Thanks much. Normally I would go the home remedy route, but they are going down quick so will make a trip to the Depot tomorrow for some oil.


----------



## Farmer Jim

Looks like mealy bug to me. They get worse in dry weather and it's sure been that. The organics would tell you to spray them with soapy water. Myself, I prefer the old fashioned, tried and proved method. When it comes to pests attacking what I spend my money and energy to grow, I prefer them dead to clean. Take some malathion to them. They make a sort of protective covering with that white, fluffy stuff, but they move around on the plant and as they do, they leave it behing. That is why you won't find them under all of the white stuff. Spray the whole plant and you'll get them. They aren't very tough critters and one spraying will probably finish them off. Castaway's suggestion of summer oil would also work. Left alone though, they can do serious damage if you get a big enough infestation of them.
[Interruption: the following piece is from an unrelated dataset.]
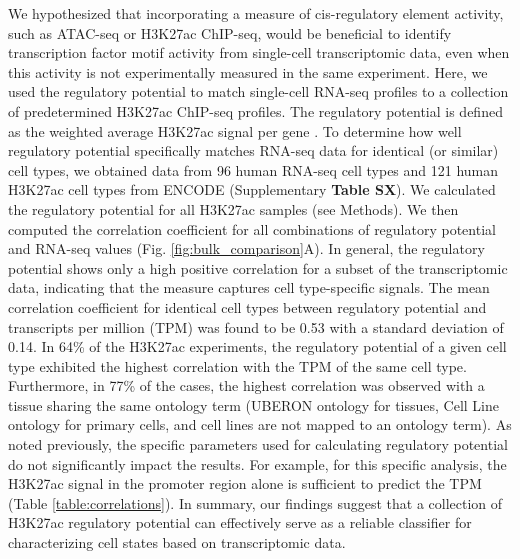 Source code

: We hypothesized that incorporating a measure of cis-regulatory element activity, such as ATAC-seq or H3K27ac ChIP-seq, would be beneficial to identify transcription factor motif activity from single-cell transcriptomic data, even when this activity is not experimentally measured in the same experiment. Here, we used the regulatory potential to match single-cell RNA-seq profiles to a collection of predetermined H3K27ac ChIP-seq profiles. The regulatory potential is defined as the weighted average H3K27ac signal per gene \cite{Wang2016}. To determine how well regulatory potential specifically matches RNA-seq data for identical (or similar) cell types, we obtained data from 96 human RNA-seq cell types and 121 human H3K27ac cell types from ENCODE\cite{encode_dcc} (Supplementary \textbf{Table SX}). We calculated the regulatory potential for all H3K27ac samples (see Methods). We then computed the correlation coefficient for all combinations of regulatory potential and RNA-seq values (Fig. \ref{fig:bulk_comparison}A). In general, the regulatory potential shows only a high positive correlation for a subset of the transcriptomic data, indicating that the measure captures cell type-specific signals. The mean correlation coefficient for identical cell types between regulatory potential and transcripts per million (TPM) was found to be 0.53 with a standard deviation of 0.14. In 64\% of the H3K27ac experiments, the regulatory potential of a given cell type exhibited the highest correlation with the TPM of the same cell type. Furthermore, in 77\% of the cases, the highest correlation was observed with a tissue sharing the same ontology term (UBERON ontology for tissues, Cell Line ontology for primary cells, and cell lines are not mapped to an ontology term). As noted previously\cite{Wang2016}, the specific parameters used for calculating regulatory potential do not significantly impact the results. For example, for this specific analysis, the H3K27ac signal in the promoter region alone is sufficient to predict the TPM (Table \ref{table:correlations}). In summary, our findings suggest that a collection of H3K27ac regulatory potential can effectively serve as a reliable classifier for characterizing cell states based on transcriptomic data.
Disclaimer: I don't ever recall spraying malathion on Hibiscus so I would try just the most affected limb first and then wait a couple of days to see if there is an adverse reaction before spraying the whole plant.


----------



## Harley

Looks like mealy bug to me too. I would use any insecticide that is labeled to kill them on your plant. Follow dierctions on label and you won't have problems.

Good luck,
Rick


----------



## 11andy11

I've sprayed malathion on hibiscus with no adverse effects.


----------



## Blue_Wave028

11andy11 said:


> I've sprayed malathion on hibiscus with no adverse effects.


X2


----------



## seattleman1969

if you really wanted to be "green" find a shop that sells live ladybugs. Ladybugs LOVE mealy bugs, aphids, and other assorted pests.


----------



## goldie

I had those on my hibiscus, used oil didnt work as well as soap and water, it also jumped onto my poinsetta almost killed it. those bugs work fast


----------



## seattleman1969

Mealy bugs are very hard to get rid of, require multiple treatments, wiping of the affected leaves, etc to ensure the infestation goes away. part of the reason is their shell which they pull down tight to the leaf surface to keep the poison from getting to them also the waxy substance they exude keeps them from being affected my most water solubale poisons.

But let loose a few ladybugs on them and the infestation is over in no time.

amazing how nature works!


----------